I have read information for some time now, including topics on this forum. But I haven't found an answer yet. I want to use a set of 4 ohm tweeters in my car, high passing at 3500hz with at least 12db. I have looked at a Linkwitz Reilly crossover design and I got values of 5,69uF and 0,36mH. Here's the thing though. It's a budget build and the inductors I have found and are not said to be of mediocre quality (vented core copper for example) cost a lot of money. If need be for good quality sound then I will pay the money. But I was wondering if anyone has any knowledge how I could do this cheaper without much quality loss? I'm hoping not having to spend 30 to 40 dollars on a set of 2nd order high pass filters.
 
You will have used a simple crossover calculator.

However, the tweeter is unlikely to have an exact impedance of 4 ohm at 3.5 kHz (because impedance increases with frequency), meaning that a simple calculator does not produce the optimum component values to suit your particular tweeter.

However, the calculated values are better than nothing, and may have to suffice if you do not have the facilities required for testing/software modelling.
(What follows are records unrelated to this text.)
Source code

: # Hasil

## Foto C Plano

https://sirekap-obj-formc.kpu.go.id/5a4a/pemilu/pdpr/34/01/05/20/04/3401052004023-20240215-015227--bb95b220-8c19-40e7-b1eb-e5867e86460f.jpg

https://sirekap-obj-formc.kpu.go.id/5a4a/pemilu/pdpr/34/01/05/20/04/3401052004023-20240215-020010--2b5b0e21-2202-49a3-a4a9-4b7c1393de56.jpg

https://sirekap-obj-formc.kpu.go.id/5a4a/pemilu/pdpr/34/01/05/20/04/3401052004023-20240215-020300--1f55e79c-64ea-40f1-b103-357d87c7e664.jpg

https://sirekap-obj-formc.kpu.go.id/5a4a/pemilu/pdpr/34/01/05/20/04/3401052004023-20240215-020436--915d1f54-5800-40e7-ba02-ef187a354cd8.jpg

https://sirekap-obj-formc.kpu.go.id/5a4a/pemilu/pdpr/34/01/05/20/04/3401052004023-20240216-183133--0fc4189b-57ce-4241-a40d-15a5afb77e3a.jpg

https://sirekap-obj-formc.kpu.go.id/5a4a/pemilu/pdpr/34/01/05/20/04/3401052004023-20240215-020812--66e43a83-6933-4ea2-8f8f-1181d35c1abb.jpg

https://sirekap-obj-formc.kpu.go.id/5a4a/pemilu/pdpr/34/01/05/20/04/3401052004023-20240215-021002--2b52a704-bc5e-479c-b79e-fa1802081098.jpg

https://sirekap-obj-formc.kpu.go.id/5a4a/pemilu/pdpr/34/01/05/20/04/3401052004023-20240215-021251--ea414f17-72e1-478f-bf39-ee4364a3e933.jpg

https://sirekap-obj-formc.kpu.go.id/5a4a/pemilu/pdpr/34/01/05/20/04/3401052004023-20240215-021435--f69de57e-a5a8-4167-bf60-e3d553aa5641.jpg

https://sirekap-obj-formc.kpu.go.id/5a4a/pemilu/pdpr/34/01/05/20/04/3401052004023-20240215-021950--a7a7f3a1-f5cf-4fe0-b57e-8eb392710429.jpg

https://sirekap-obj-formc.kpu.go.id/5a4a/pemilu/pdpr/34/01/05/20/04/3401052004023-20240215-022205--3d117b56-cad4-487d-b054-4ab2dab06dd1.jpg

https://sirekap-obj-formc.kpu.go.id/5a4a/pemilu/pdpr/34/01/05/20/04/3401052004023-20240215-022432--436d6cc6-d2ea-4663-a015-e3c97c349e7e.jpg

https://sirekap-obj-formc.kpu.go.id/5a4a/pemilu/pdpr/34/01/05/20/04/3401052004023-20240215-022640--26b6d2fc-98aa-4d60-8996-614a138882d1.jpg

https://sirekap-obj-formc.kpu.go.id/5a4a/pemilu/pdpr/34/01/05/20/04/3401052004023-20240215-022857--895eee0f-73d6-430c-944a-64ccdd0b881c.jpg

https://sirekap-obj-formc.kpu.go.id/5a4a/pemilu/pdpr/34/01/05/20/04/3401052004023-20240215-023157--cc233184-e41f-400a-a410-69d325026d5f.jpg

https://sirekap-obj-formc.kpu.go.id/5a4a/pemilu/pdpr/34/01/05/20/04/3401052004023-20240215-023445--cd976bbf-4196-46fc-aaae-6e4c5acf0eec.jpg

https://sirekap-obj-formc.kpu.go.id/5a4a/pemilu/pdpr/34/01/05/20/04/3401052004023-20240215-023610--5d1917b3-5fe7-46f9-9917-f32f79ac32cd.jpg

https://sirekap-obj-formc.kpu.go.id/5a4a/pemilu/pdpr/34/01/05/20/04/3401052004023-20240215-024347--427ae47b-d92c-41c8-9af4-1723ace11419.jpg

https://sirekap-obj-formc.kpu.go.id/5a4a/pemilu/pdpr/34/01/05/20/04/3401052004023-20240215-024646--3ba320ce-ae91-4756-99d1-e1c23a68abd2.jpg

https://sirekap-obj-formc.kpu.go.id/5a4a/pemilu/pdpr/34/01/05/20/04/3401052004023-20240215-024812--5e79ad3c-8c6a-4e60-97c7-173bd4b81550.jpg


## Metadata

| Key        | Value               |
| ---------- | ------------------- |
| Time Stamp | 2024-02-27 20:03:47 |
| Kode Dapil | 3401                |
Importantly, using the calculated values will not harm your tweeters!

P.S. A 2nd order Butterworth crossover calculates as 8 uF, 0.25 mH and I'd settle for that.

Look for audio air core inductors like these: https://willys-hifi.com/collections...ctors-air-core-1mm-ofc?variant=33569754480699

Simply choose the available standard value nearest to the theoretical value indicated by the calculator.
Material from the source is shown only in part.